DATA IN THIS EXERCISE =>
________
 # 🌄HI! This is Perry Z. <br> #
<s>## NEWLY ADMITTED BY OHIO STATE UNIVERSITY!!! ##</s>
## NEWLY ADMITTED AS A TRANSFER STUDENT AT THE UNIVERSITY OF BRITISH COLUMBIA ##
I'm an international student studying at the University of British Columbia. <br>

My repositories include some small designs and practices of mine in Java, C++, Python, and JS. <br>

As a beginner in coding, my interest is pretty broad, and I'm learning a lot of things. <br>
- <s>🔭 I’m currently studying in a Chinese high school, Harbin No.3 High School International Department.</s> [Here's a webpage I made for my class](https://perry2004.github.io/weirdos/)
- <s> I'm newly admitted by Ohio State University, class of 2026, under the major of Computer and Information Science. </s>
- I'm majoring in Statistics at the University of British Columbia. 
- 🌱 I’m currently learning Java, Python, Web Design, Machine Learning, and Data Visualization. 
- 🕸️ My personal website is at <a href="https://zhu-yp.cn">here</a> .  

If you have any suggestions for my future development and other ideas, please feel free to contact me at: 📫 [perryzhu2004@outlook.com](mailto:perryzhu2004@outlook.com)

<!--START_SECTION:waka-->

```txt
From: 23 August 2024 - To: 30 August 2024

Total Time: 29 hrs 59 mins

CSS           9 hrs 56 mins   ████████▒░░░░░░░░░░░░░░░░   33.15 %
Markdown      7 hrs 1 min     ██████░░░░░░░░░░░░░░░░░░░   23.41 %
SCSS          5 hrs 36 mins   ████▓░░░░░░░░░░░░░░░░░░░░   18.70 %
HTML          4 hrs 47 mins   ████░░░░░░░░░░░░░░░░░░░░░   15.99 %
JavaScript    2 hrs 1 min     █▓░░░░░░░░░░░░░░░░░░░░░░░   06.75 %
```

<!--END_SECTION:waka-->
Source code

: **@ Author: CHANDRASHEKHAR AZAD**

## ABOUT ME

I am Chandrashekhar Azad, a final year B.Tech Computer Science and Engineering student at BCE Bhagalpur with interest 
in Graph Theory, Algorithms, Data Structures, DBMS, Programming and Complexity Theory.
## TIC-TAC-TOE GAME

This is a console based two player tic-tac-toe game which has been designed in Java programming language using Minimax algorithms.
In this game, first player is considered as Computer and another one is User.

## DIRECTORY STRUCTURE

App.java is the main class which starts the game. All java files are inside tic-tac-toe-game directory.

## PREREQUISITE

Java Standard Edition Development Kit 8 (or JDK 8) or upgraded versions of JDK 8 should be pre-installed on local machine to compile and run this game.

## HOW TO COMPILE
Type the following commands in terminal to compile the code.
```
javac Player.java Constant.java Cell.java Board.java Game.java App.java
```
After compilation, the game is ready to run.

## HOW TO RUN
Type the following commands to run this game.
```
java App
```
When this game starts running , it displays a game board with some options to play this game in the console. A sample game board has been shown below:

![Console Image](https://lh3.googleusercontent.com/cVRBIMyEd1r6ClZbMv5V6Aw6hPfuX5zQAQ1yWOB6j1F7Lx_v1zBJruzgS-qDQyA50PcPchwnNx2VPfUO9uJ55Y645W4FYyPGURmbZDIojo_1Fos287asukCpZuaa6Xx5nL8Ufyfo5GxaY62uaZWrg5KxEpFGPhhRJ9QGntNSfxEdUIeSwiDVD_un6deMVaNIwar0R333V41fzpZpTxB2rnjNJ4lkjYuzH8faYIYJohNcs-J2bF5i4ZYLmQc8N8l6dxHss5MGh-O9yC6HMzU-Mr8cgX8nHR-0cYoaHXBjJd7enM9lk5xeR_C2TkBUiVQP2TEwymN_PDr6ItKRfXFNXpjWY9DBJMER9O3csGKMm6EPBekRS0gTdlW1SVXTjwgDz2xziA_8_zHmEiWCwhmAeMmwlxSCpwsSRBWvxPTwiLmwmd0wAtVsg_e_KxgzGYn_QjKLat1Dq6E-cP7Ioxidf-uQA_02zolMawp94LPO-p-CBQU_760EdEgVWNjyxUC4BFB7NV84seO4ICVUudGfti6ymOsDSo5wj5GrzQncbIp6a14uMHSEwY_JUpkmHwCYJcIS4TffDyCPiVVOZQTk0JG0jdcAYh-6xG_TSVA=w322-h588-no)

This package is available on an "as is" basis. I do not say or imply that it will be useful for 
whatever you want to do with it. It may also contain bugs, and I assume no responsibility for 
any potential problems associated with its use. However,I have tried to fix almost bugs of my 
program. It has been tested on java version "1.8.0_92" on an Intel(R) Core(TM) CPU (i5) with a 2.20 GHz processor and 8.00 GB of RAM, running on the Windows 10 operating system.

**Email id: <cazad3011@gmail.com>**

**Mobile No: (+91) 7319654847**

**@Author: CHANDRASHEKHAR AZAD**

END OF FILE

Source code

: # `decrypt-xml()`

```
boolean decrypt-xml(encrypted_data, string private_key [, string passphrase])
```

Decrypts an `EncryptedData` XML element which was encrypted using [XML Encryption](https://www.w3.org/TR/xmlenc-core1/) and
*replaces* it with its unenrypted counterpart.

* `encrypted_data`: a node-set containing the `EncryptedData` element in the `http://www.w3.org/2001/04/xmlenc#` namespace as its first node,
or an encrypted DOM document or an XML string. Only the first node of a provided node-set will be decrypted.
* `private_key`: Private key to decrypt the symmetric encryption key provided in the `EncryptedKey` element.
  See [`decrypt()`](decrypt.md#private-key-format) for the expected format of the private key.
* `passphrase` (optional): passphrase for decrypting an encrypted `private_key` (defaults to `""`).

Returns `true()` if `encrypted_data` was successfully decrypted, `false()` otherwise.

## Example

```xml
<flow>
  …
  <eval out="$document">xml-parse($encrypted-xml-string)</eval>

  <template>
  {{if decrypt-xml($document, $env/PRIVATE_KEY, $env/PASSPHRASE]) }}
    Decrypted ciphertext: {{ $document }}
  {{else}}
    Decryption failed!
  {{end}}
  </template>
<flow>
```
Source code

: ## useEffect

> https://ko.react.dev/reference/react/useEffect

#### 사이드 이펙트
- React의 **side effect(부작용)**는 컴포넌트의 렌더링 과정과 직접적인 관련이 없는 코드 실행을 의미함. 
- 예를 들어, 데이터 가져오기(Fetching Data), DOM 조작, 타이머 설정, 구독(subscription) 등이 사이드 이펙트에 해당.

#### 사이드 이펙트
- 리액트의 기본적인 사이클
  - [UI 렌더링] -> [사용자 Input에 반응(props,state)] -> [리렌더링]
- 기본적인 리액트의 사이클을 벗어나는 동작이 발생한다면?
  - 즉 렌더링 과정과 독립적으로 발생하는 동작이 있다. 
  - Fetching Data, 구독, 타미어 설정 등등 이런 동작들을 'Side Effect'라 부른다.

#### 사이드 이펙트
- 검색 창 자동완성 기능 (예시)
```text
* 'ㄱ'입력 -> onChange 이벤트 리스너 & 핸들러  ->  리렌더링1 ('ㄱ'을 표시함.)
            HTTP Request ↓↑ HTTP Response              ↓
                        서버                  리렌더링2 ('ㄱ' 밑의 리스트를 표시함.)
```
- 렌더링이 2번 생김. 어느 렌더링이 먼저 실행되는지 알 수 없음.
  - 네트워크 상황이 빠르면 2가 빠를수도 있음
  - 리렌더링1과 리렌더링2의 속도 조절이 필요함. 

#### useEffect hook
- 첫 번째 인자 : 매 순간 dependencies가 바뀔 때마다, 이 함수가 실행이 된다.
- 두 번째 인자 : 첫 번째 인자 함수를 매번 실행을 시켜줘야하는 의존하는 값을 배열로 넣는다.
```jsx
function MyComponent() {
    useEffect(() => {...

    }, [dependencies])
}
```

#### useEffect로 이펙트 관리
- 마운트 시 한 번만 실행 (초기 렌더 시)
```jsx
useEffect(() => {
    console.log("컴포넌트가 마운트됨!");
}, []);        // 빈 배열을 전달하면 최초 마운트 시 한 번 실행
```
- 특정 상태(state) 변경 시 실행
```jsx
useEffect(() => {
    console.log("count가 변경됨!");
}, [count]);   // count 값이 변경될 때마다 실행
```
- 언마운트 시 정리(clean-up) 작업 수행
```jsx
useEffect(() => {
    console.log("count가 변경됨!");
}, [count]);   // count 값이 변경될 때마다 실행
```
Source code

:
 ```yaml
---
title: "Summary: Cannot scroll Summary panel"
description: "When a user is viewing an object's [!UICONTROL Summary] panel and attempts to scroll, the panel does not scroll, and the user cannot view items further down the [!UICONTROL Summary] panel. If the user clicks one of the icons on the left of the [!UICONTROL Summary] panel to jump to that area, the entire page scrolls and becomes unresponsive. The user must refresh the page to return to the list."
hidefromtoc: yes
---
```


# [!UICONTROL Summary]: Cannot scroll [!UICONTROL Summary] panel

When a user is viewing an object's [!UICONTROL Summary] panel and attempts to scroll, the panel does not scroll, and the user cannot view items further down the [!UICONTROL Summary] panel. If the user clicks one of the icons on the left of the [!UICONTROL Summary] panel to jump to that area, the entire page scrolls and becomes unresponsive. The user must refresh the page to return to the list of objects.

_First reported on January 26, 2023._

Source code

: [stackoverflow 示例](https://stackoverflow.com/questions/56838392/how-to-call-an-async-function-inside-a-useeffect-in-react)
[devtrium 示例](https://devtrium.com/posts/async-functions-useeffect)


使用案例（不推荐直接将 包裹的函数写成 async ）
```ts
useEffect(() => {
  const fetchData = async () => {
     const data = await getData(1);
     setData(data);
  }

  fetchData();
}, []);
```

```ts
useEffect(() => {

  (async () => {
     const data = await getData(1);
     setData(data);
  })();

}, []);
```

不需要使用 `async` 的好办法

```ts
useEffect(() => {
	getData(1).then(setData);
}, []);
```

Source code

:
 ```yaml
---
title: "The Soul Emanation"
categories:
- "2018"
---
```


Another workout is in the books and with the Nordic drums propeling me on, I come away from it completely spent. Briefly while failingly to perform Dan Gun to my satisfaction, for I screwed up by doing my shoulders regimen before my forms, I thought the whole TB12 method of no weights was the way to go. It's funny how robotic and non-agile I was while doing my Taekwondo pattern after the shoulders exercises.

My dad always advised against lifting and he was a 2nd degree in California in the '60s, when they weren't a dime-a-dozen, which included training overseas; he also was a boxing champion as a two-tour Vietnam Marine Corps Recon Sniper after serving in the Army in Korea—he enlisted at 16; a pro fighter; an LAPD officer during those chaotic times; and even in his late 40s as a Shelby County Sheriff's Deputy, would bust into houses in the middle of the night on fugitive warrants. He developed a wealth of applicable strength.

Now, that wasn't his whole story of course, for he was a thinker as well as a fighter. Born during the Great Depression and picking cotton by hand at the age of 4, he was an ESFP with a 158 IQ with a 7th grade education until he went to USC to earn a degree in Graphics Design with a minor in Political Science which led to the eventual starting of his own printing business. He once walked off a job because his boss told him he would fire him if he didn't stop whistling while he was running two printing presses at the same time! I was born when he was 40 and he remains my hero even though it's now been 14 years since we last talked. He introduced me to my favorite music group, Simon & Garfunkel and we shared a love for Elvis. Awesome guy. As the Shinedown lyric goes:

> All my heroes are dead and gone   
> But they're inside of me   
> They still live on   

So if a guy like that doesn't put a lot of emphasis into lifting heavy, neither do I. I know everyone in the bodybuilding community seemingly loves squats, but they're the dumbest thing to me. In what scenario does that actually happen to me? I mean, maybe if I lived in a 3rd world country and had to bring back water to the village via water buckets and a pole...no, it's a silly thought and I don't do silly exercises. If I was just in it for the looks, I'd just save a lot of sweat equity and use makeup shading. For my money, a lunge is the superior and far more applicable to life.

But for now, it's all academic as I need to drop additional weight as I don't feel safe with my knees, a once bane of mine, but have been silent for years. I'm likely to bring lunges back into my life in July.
________
TO DO => In the material above, please find every line that includes the word "string" and copy it.

THE ANSWER =>
boolean decrypt-xml(encrypted_data, string private_key [, string passphrase])
or an encrypted DOM document or an XML string. Only the first node of a provided node-set will be decrypted.
  <eval out="$document">xml-parse($encrypted-xml-string)</eval>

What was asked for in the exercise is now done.